O texto-base do projeto foi aprovado por ampla maioria: 370 votos favoráveis, 110 contrários e 3 abstenções. A proposta original tinha como objetivo endurecer as penas para organizações criminosas, como o Comando Vermelho (CV) e o Primeiro Comando da Capital (PCC), mas sofreu seis alterações durante a tramitação na Câmara.
Lula afirmou ainda esperar que o Senado promova ajustes na proposta. “É importante que prevaleça, no Senado, o diálogo e a responsabilidade na análise do projeto para que o Brasil tenha, de fato, instrumentos eficazes no enfrentamento às facções criminosas”, declarou.
Entre as mudanças aprovadas pelos deputados está um destaque que retira a possibilidade de presos votarem nas eleições.
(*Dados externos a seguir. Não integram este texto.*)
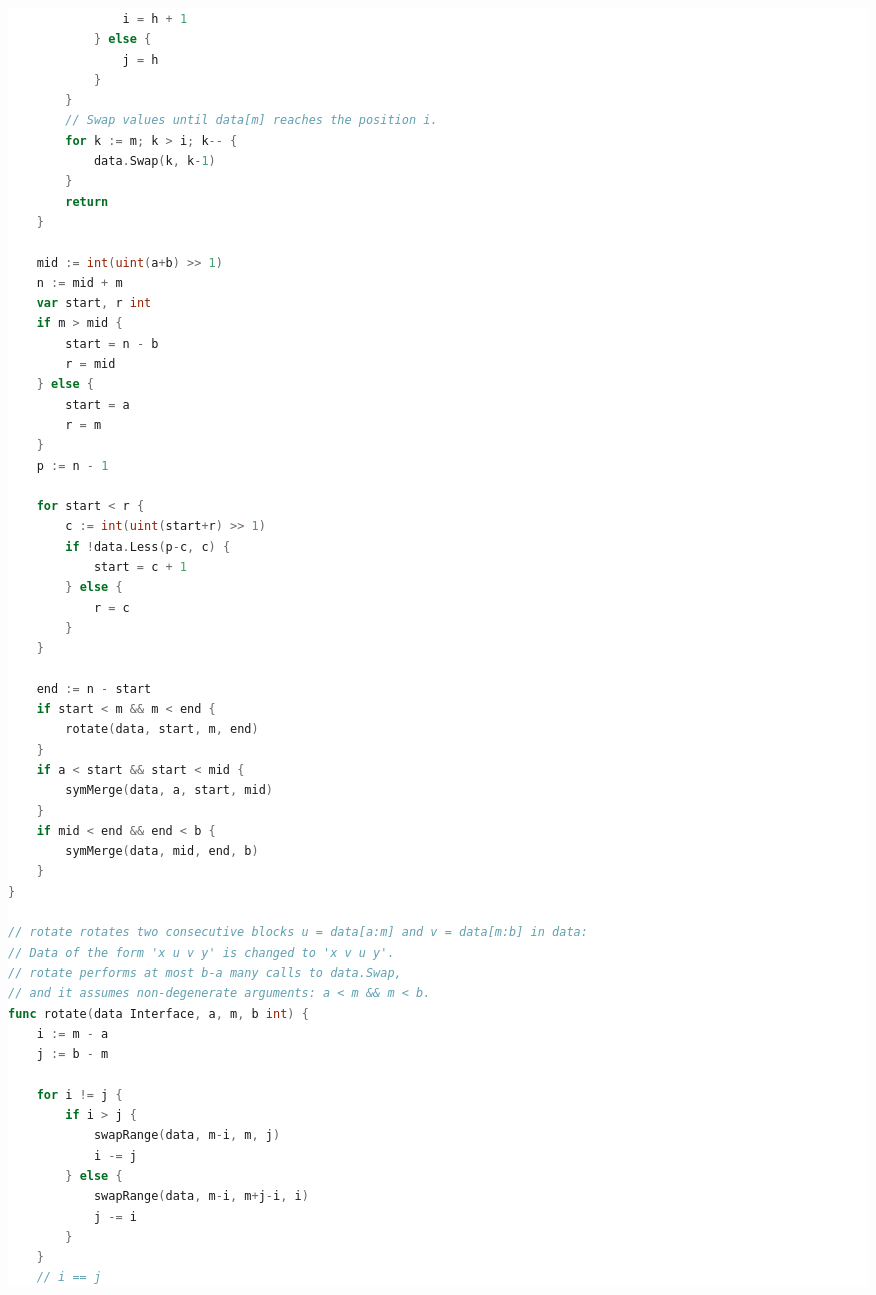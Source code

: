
 ```go
				i = h + 1
			} else {
				j = h
			}
		}
		// Swap values until data[m] reaches the position i.
		for k := m; k > i; k-- {
			data.Swap(k, k-1)
		}
		return
	}

	mid := int(uint(a+b) >> 1)
	n := mid + m
	var start, r int
	if m > mid {
		start = n - b
		r = mid
	} else {
		start = a
		r = m
	}
	p := n - 1

	for start < r {
		c := int(uint(start+r) >> 1)
		if !data.Less(p-c, c) {
			start = c + 1
		} else {
			r = c
		}
	}

	end := n - start
	if start < m && m < end {
		rotate(data, start, m, end)
	}
	if a < start && start < mid {
		symMerge(data, a, start, mid)
	}
	if mid < end && end < b {
		symMerge(data, mid, end, b)
	}
}

// rotate rotates two consecutive blocks u = data[a:m] and v = data[m:b] in data:
// Data of the form 'x u v y' is changed to 'x v u y'.
// rotate performs at most b-a many calls to data.Swap,
// and it assumes non-degenerate arguments: a < m && m < b.
func rotate(data Interface, a, m, b int) {
	i := m - a
	j := b - m

	for i != j {
		if i > j {
			swapRange(data, m-i, m, j)
			i -= j
		} else {
			swapRange(data, m-i, m+j-i, i)
			j -= i
		}
	}
	// i == j
```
A votação foi pautada pelo presidente da Câmara, Hugo Motta (Republicanos-PB), mesmo sem consenso.
Após a aprovação, Motta classificou o resultado como “uma vitória da sociedade” e “daqueles que querem mais segurança”. Ele disse ainda que “foi um erro do governo ficar contra e tem que se explicar hoje à sociedade brasileira porque ficou contra”.